*Problem description*
Each line in the data holding "Biomedical" should be listed.
Input data Start Marker
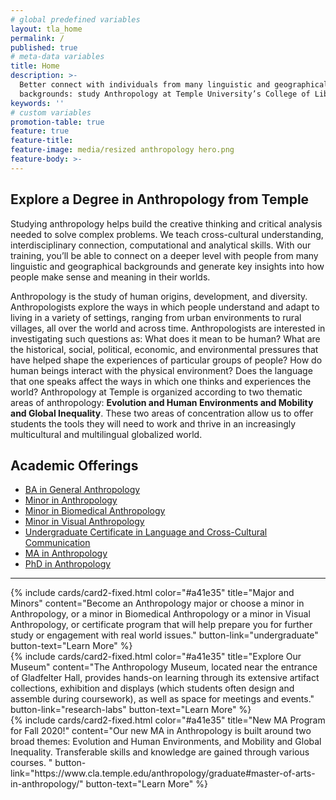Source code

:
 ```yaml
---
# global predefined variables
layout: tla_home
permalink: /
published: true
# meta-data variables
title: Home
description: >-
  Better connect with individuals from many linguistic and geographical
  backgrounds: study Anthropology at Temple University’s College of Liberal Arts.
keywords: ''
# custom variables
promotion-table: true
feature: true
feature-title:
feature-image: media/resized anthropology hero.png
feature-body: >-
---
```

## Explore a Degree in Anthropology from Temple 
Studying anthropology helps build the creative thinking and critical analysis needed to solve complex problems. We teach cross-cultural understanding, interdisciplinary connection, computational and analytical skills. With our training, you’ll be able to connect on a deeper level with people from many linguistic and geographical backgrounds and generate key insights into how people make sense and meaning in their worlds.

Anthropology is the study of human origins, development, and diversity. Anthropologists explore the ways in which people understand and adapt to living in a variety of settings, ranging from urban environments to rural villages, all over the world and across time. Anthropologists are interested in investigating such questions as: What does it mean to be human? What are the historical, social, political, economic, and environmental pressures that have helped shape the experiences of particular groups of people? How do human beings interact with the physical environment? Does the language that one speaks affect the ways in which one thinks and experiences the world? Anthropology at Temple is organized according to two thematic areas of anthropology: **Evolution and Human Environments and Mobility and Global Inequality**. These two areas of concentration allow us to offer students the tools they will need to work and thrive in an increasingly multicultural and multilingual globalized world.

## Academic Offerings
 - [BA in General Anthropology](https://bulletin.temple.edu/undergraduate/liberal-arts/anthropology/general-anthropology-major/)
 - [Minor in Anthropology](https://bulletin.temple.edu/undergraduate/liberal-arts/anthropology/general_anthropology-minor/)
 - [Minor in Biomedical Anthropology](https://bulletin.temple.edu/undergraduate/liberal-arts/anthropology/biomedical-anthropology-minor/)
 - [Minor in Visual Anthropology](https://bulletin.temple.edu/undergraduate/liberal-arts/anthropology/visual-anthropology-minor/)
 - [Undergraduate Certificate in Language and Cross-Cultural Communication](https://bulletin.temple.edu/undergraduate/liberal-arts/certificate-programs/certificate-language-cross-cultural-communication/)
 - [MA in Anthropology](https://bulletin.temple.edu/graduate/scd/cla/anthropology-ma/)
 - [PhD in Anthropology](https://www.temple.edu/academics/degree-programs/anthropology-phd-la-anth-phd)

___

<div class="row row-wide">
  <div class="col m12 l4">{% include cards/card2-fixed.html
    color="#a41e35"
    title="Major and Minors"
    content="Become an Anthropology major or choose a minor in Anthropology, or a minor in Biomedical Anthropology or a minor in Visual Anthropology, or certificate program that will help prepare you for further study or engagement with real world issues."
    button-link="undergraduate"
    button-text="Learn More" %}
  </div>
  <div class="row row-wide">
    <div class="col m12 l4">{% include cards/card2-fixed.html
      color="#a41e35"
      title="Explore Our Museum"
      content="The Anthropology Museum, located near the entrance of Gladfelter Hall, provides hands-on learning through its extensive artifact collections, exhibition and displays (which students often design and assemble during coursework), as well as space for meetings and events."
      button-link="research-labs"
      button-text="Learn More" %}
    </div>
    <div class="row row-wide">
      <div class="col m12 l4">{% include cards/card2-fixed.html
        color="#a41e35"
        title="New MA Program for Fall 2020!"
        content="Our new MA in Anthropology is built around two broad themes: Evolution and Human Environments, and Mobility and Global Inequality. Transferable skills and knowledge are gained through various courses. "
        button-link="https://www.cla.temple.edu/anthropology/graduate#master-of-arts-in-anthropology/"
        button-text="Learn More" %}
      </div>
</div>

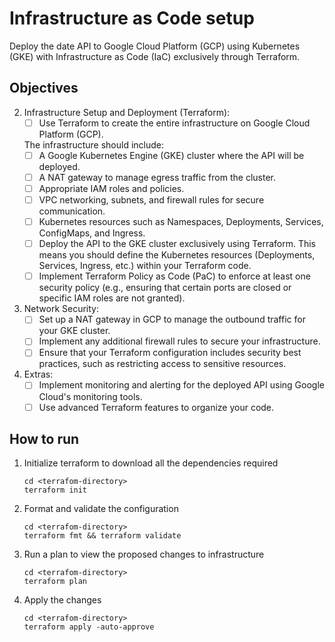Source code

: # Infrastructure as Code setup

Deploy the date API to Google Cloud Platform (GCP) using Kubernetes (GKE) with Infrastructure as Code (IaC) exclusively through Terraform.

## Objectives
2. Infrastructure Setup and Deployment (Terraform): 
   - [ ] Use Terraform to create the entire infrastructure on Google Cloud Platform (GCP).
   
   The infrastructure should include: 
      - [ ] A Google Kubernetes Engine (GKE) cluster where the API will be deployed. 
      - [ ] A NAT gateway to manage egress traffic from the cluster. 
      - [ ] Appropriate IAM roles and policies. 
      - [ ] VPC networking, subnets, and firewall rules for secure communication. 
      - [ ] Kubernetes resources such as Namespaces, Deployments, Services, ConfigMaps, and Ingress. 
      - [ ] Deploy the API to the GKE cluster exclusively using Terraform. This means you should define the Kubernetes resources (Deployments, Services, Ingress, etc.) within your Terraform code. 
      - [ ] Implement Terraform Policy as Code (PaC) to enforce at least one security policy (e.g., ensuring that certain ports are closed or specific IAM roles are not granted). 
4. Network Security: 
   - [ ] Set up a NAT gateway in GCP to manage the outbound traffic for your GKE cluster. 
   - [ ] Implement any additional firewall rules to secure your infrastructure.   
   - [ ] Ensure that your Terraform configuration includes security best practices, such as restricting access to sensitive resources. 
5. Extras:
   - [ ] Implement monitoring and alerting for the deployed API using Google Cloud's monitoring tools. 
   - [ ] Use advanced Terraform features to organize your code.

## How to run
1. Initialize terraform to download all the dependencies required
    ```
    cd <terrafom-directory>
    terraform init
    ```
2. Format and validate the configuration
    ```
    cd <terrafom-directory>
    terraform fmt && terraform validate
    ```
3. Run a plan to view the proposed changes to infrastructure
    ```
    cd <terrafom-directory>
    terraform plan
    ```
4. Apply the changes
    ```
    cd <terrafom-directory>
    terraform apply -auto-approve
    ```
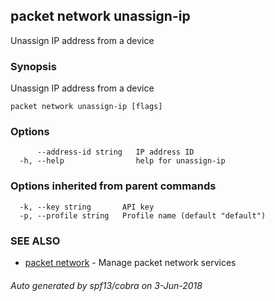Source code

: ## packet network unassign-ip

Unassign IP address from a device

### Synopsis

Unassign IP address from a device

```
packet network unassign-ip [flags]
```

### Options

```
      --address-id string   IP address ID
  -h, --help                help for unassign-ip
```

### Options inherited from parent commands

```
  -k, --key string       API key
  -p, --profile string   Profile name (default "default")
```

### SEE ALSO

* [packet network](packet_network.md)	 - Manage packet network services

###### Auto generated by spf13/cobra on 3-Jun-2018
Input data End Marker
*Exercise result*
 - [Minor in Biomedical Anthropology](https://bulletin.temple.edu/undergraduate/liberal-arts/anthropology/biomedical-anthropology-minor/)
    content="Become an Anthropology major or choose a minor in Anthropology, or a minor in Biomedical Anthropology or a minor in Visual Anthropology, or certificate program that will help prepare you for further study or engagement with real world issues."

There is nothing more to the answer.